(Source texts of formatted documents)
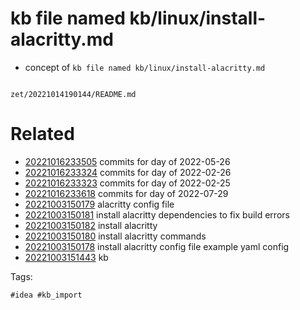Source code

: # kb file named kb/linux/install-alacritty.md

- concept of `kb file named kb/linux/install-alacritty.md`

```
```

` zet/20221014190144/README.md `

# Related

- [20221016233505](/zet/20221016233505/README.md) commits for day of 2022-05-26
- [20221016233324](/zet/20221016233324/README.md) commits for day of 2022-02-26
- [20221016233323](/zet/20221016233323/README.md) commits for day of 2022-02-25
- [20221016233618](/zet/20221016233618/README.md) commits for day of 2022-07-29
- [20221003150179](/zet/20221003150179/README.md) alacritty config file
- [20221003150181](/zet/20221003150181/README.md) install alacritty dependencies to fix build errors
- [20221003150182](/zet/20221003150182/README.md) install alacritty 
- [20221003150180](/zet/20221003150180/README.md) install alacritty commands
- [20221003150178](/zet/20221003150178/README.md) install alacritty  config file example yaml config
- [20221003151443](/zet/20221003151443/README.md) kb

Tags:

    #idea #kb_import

---

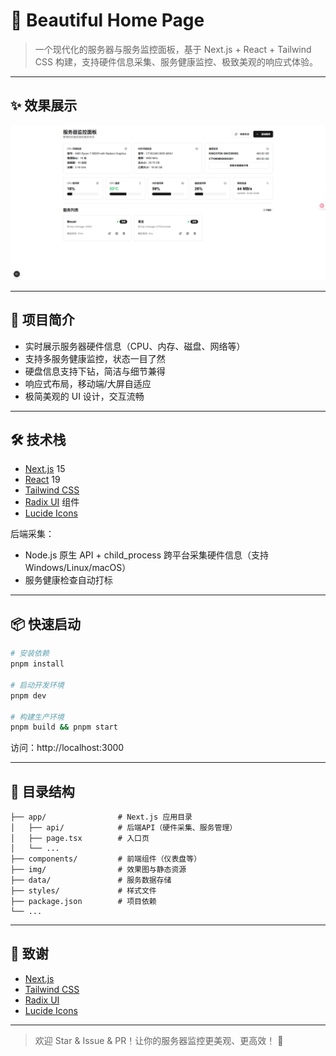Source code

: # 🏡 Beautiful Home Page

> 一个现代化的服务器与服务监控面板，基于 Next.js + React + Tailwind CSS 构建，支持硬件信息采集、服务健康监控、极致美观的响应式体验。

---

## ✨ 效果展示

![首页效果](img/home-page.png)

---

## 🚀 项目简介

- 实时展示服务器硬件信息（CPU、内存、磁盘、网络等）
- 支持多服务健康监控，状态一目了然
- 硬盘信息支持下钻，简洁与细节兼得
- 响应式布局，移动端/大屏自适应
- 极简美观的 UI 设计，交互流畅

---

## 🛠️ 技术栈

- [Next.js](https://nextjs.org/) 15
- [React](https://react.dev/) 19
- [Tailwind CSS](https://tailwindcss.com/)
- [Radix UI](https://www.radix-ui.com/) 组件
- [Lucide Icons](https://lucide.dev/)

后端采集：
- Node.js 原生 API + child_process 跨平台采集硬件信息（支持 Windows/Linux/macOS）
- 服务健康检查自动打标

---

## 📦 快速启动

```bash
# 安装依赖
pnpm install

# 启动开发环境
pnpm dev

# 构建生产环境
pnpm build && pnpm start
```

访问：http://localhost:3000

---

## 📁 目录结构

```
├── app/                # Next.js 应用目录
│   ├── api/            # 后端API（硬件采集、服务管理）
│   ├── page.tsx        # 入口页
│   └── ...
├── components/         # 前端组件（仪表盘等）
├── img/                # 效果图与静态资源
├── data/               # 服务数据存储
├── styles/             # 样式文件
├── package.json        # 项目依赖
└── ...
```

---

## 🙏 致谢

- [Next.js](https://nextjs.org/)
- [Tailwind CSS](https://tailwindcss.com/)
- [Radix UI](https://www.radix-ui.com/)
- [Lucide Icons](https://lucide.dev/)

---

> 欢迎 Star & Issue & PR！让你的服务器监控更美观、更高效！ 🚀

...

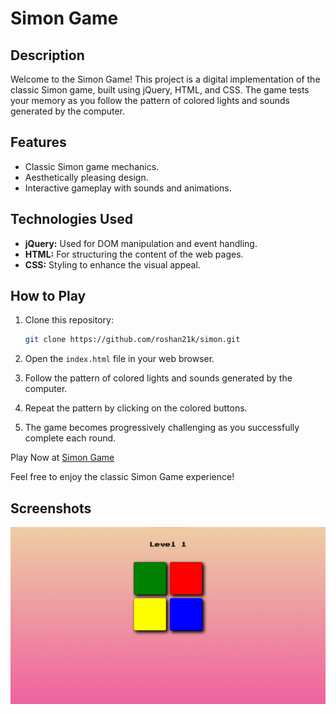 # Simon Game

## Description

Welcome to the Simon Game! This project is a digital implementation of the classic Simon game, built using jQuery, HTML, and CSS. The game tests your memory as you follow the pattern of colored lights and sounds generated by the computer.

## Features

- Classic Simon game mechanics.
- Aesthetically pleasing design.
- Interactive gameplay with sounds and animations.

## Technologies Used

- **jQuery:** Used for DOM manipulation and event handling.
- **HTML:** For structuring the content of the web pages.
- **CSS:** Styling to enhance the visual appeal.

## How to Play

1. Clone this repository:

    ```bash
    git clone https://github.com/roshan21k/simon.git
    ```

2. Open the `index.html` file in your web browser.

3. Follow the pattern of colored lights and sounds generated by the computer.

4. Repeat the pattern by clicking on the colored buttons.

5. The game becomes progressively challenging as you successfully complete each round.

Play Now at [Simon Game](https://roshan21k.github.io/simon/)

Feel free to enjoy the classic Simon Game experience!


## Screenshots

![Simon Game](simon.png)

= DIRECTIONS FOR THIS TASK =
The string "install" may appear in the lines of the records above. State how many lines contain it, with no other words.

= SOLUTION FOR THIS TASK =
7